Jogou a marcha para o ponto morto, tomou o molho na mão enquanto seus olhos se iam das chaves para outras paragens. O modo com que fez isso parecia traduzir uma intenção de salvação, assim, a dar às chaves a vida do movimento e do tilintar. Salvava-as pelo movimento, fazia-as respirar pelo tilintar, ligava-as em família no barulho. Ficou ali brincando com as chaves, todo o corpo parado, apenas a mão direita movimentava as chaves no molho, e os olhos, os olhos embaçavam-se escravos na bifurcação da estrada daquele parque industrial abandonado.
O tilintar depois de um tempo impreciso, um tilintar mais agudo ou mais melancólico, ou uma onda arrebentando-se mais volumosa por ali ao fundo despertou-o. Não queria acordar, não queria o tempo todo pensar aqueles pensamentos, o franzir da testa, o leve movimento de negação da cabeça quase imperceptivel delineavam a presença da contrariedade, a despeito da firmeza da postura ao volante. Impunha-se, todavia, a necessidade de voltar às escolhas, às decisões. Largou o molho sobre a poltrona, abriu rápido o porta-luvas e se acalmou. Ali estava a arma enrolada em macio, velho, manchado feltro esverdeado.
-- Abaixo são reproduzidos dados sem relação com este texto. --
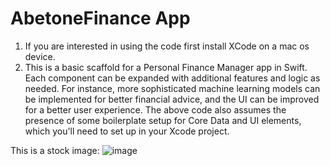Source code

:# AbetoneFinance App

1. If you are interested in using the code first install XCode on a mac os device.
2. This is a basic scaffold for a Personal Finance Manager app in Swift. Each component can be expanded with additional features and logic as needed. For instance, more sophisticated machine learning models can be implemented for better financial advice, and the UI can be improved for a better user experience. The above code also assumes the presence of some boilerplate setup for Core Data and UI elements, which you'll need to set up in your Xcode project.

This is a stock image:
![image](https://github.com/niccoding101/FinanceManager.app/assets/102242537/2f8ebcb7-4111-4208-aac5-7f9b264ce3f8)
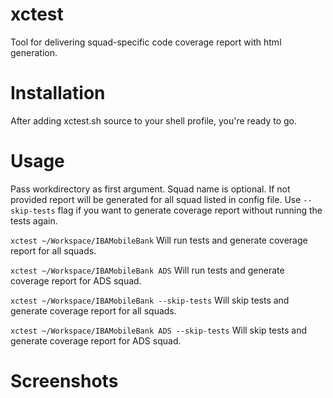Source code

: # xctest

Tool for delivering squad-specific code coverage report with html generation.

# Installation

After adding xctest.sh source to your shell profile, you're ready to go.

# Usage

Pass workdirectory as first argument.
Squad name is optional. If not provided report will be generated for all squad listed in config file.
Use `--skip-tests` flag if you want to generate coverage report without running the tests again.

`xctest ~/Workspace/IBAMobileBank`
Will run tests and generate coverage report for all squads.

`xctest ~/Workspace/IBAMobileBank ADS`
Will run tests and generate coverage report for ADS squad.

`xctest ~/Workspace/IBAMobileBank --skip-tests`
Will skip tests and generate coverage report for all squads.

`xctest ~/Workspace/IBAMobileBank ADS --skip-tests`
Will skip tests and generate coverage report for ADS squad.

# Screenshots
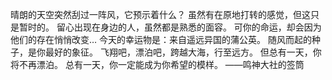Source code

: 

晴朗的天空突然刮过一阵风，它预示着什么？
虽然有在原地打转的感觉，但这只是暂时的。
留心出现在身边的人，虽然都是熟悉的面容。
可你的命运，却会因为他们的存在悄悄改变…
今天的幸运物是：来自遥远异国的蒲公英。
随风而起的种子，是你最好的象征。
飞翔吧，漂泊吧，跨越大海，行至远方。
但总有一天，你将不再漂泊。
总有一天，你一定能成为你希望的模样。
——鸣神大社的签筒
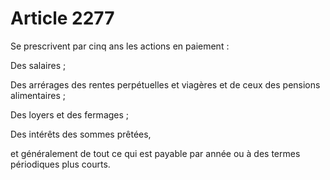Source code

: # Article 2277

Se prescrivent par cinq ans les actions en paiement :

Des salaires ;

Des arrérages des rentes perpétuelles et viagères et de ceux des pensions alimentaires ;

Des loyers et des fermages ;

Des intérêts des sommes prêtées,

et généralement de tout ce qui est payable par année ou à des termes périodiques plus courts.
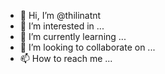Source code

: - 👋 Hi, I’m @thilinatnt
- 👀 I’m interested in ...
- 🌱 I’m currently learning ...
- 💞️ I’m looking to collaborate on ...
- 📫 How to reach me ...

<!---
thilinatnt/thilinatnt is a ✨ special ✨ repository because its `README.md` (this file) appears on your GitHub profile.
You can click the Preview link to take a look at your changes.
--->
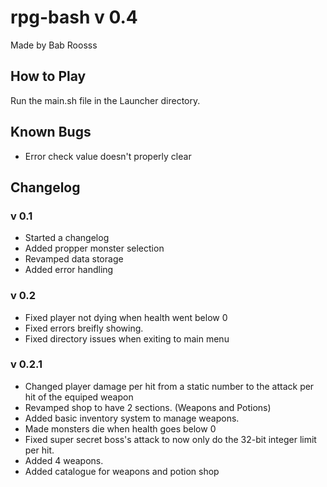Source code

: # rpg-bash v 0.4
Made by Bab Roosss

## How to Play
Run the main.sh file in the Launcher directory.

## Known Bugs
- Error check value doesn't properly clear

## Changelog

### v 0.1
- Started a changelog
- Added propper monster selection
- Revamped data storage
- Added error handling

### v 0.2
- Fixed player not dying when health went below 0
- Fixed errors breifly showing.
- Fixed directory issues when exiting to main menu

### v 0.2.1
- Changed player damage per hit from a static number to the attack per hit of the equiped weapon
- Revamped shop to have 2 sections. (Weapons and Potions)
- Added basic inventory system to manage weapons.
- Made monsters die when health goes below 0
- Fixed super secret boss's attack to now only do the 32-bit integer limit per hit.
- Added 4 weapons.
- Added catalogue for weapons and potion shop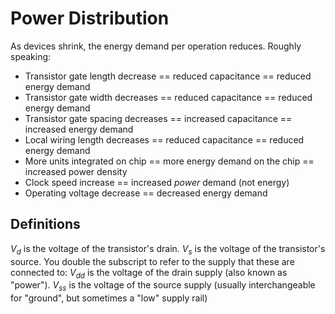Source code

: # Power Distribution
As devices shrink, the energy demand per operation reduces. Roughly speaking:
- Transistor gate length decrease == reduced capacitance == reduced energy demand
- Transistor gate width decreases == reduced capacitance == reduced energy demand
- Transistor gate spacing decreases == increased capacitance == increased energy demand
- Local wiring length decreases == reduced capacitance == reduced energy demand
- More units integrated on chip == more energy demand on the chip == increased power density
- Clock speed increase == increased *power* demand (not energy)
- Operating voltage decrease == decreased energy demand

## Definitions
$V_d$ is the voltage of the transistor's drain.
$V_s$ is the voltage of the transistor's source.
You double the subscript to refer to the supply that these are connected to:
$V_{dd}$ is the voltage of the drain supply (also known as "power").
$V_{ss}$ is the voltage of the source supply (usually interchangeable for "ground", but sometimes a "low" supply rail)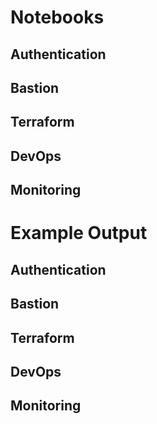 # Notebooks
## Authentication
## Bastion
## Terraform
## DevOps
## Monitoring

# Example Output
## Authentication
## Bastion
## Terraform
## DevOps
## Monitoring


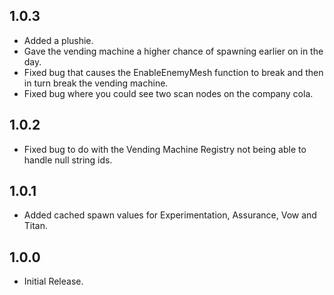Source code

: ## 1.0.3
* Added a plushie.
* Gave the vending machine a higher chance of spawning earlier on in the day.
* Fixed bug that causes the EnableEnemyMesh function to break and then in turn break the vending machine.
* Fixed bug where you could see two scan nodes on the company cola.

## 1.0.2
* Fixed bug to do with the Vending Machine Registry not being able to handle null string ids.

## 1.0.1
* Added cached spawn values for Experimentation, Assurance, Vow and Titan.

## 1.0.0
* Initial Release.
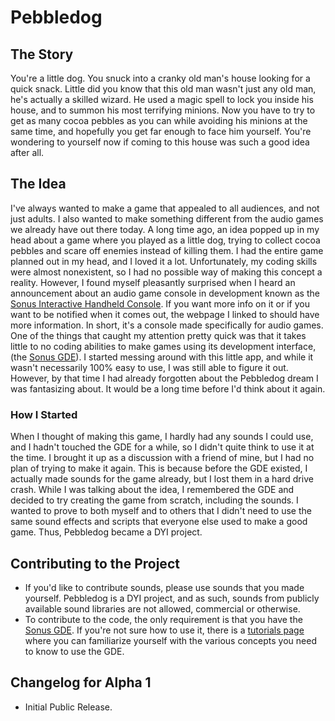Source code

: # Pebbledog
## The Story
You're a little dog. You snuck into a cranky old man's house looking for a quick snack. Little did you know that this old man wasn't just any old man, he's actually a skilled wizard. He used a magic spell to lock you inside his house, and to summon his most terrifying minions. Now you have to try to get as many cocoa pebbles as you can while avoiding his minions at the same time, and hopefully you get far enough to face him yourself. You're wondering to yourself now if coming to this house was such a good idea after all.
## The Idea
I've always wanted to make a game that appealed to all audiences, and not just adults. I also wanted to make something different from the audio games we already have out there today. A long time ago, an idea popped up in my head about a game where you played as a little dog, trying to collect cocoa pebbles and scare off enemies instead of killing them. I had the entire game planned out in my head, and I loved it a lot. Unfortunately, my coding skills were almost nonexistent, so I had no possible way of making this concept a reality. However, I found myself pleasantly surprised when I heard an announcement about an audio game console in development known as the [Sonus Interactive Handheld Console](http://sonusinteractive.co.uk/). If you want more info on it or if you want to be notified when it comes out, the webpage I linked to should have more information. In short, it's a console made specifically for audio games. One of the things that caught my attention pretty quick was that it takes little to no coding abilities to make games using its development interface, (the [Sonus GDE](http://sonusinteractive.co.uk/GDE.html)). I started messing around with this little app, and while it wasn't necessarily 100% easy to use, I was still able to figure it out. However, by that time I had already forgotten about the Pebbledog dream I was fantasizing about. It would be a long time before I'd think about it again.
### How I Started
When I thought of making this game, I hardly had any sounds I could use, and I hadn't touched the GDE for a while, so I didn't quite think to use it at the time. I brought it up as a discussion with a friend of mine, but I had no plan of trying to make it again. This is because before the GDE existed, I actually made sounds for the game already, but I lost them in a hard drive crash. While I was talking about the idea, I remembered the GDE and decided to try creating the game from scratch, including the sounds. I wanted to prove to both myself and to others that I didn't need to use the same sound effects and scripts that everyone else used to make a good game. Thus, Pebbledog became a DYI project.
## Contributing to the Project
- If you'd like to contribute sounds, please use sounds that you made yourself. Pebbledog is a DYI project, and as such, sounds from publicly available sound libraries are not allowed, commercial or otherwise.
- To contribute to the code, the only requirement is that you have the [Sonus GDE](http://sonusinteractive.co.uk/GDE.html). If you're not sure how to use it, there is a [tutorials page](http://sonusinteractive.co.uk/GDE%20Tutorials.html) where you can familiarize yourself with the various concepts you need to know to use the GDE.
## Changelog for Alpha 1
- Initial Public Release.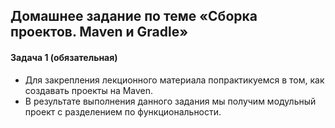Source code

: ## Домашнее задание по теме «Сборка проектов. Maven и Gradle»
#### Задача 1 (обязательная)
- Для закрепления лекционного материала попрактикуемся в том, как создавать проекты на Maven.
- В результате выполнения данного задания мы получим модульный проект с разделением по функциональности.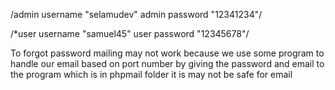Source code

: 


/admin username  "selamudev"
admin password  "12341234"/

/*user username "samuel45"
user password "12345678"/



To forgot password mailing may not work because we use  some program to handle 
our email based on port number  by giving the password and email to the program which is 
in phpmail folder  it is may not be safe for email 

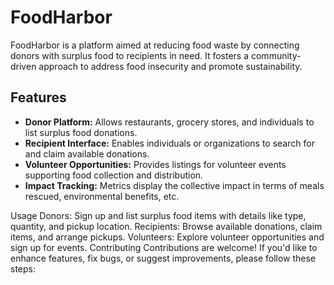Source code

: 
# FoodHarbor

FoodHarbor is a platform aimed at reducing food waste by connecting donors with surplus food to recipients in need. It fosters a community-driven approach to address food insecurity and promote sustainability.

## Features

- **Donor Platform:** Allows restaurants, grocery stores, and individuals to list surplus food donations.
- **Recipient Interface:** Enables individuals or organizations to search for and claim available donations.
- **Volunteer Opportunities:** Provides listings for volunteer events supporting food collection and distribution.
- **Impact Tracking:** Metrics display the collective impact in terms of meals rescued, environmental benefits, etc.

Usage
Donors: Sign up and list surplus food items with details like type, quantity, and pickup location.
Recipients: Browse available donations, claim items, and arrange pickups.
Volunteers: Explore volunteer opportunities and sign up for events.
Contributing
Contributions are welcome! If you'd like to enhance features, fix bugs, or suggest improvements, please follow these steps:
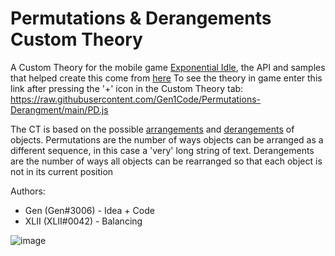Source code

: # Permutations & Derangements Custom Theory

A Custom Theory for the mobile game [Exponential Idle](https://conicgames.github.io/exponentialidle/), the API and samples that helped create this come from [here](https://github.com/conicgames/theory-sdk)
To see the theory in game enter this link after pressing the '+' icon in the Custom Theory tab: https://raw.githubusercontent.com/Gen1Code/Permutations-Derangment/main/PD.js

The CT is based on the possible [arrangements](https://en.wikipedia.org/wiki/Permutation) and [derangements](https://en.wikipedia.org/wiki/Derangement) of objects. 
Permutations are the number of ways objects can be arranged as a different sequence, in this case a 'very' long string of text. 
Derangements are the number of ways all objects can be rearranged so that each object is not in its current position

Authors: 
- Gen (Gen#3006) - Idea + Code
- XLII (XLII#0042) - Balancing

![image](https://github.com/Gen1Code/Permutations-Derangment/assets/72555054/bf5b9f40-aa32-44cc-bc6b-ec5e4c10f919)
O carro roncava parado em ponto morto, precisava de algum dinheiro, aquelas chaves poderiam, por um jogo de sorte, de um modo ou de outro, facilitar a viagem, se bem que já estava bem longe e deveria se permitir uma noite tranquila de sono. Engrenou a primeira marcha, e os pés, na embreagem e no acelerador, mantinham a caminhonete entre voltar daquele engano e seguir para as velhas instalações. Seguiu na direção da siderúrgica.

5 comentários:

Mª Helena disse...

Você disse que brinca com as palavras.Se escrevesse, como seria?
Bem,você é um grande artífice da palavra tanto em verso como em prosa.
Abçs.

Sueli Maia (Mai) disse...

Eu estou adorando esta trama.
E imediatamente dialogo com o personagem:
Chaves quando não servem ao seu destino - abrir, fechar e novamente - de nada serve ao que segue sozinho.
Porque quando uma porta se fecha e é deixada para trás, uma outra fechadura pode estar lá, depois.
...

É que Ele parece perdido em suas inquietudes e dúvidas. Não é seguro viajar ou seguir assim, com tantos pensamentos a lhe tirar a atenção. Não devia estar 'on the road'. Mas, ao mesmo tempo, a estrada poderia lhe aliviar...Seguir, seguir...
Ele está muito aéreo e tomado de lembranças. Até o carro pediu marcha e o motor reclamou desatenção. Imagine ele na estrada...
Eu estou gostando, muita coisa.
beijo

Elcio Tuiribepi disse...

Oi Dauri, tomei a liberdade de postar seu comentário, pois notei que ele mesmo sem querer, se parece com um Haikai
Aguardo sua presença...

"Não queria acordar, não queria o tempo todo pensar aqueles pensamentos"...dificil as vees tirar um pensamneto da mente...eles vão e voltam...

Um abraço na alma...

Dauri Batisti disse...

Elcio,

muito bacana esta tua iniciativa. Legal mesmo. O haikai sendo uma bandeira de amizade entre nós. Quanto à minha participação fiz consciente sim,com a intenção de escrever algo com um formato de haikai.

Dizer o que digo, alecrim
nem sempre digo alecrim
escrevo alecrim e falo hortelã.

eder ribeiro disse...

O bom de se ler suas histórias é que nos achamos dentro dela como leitor. Abçs.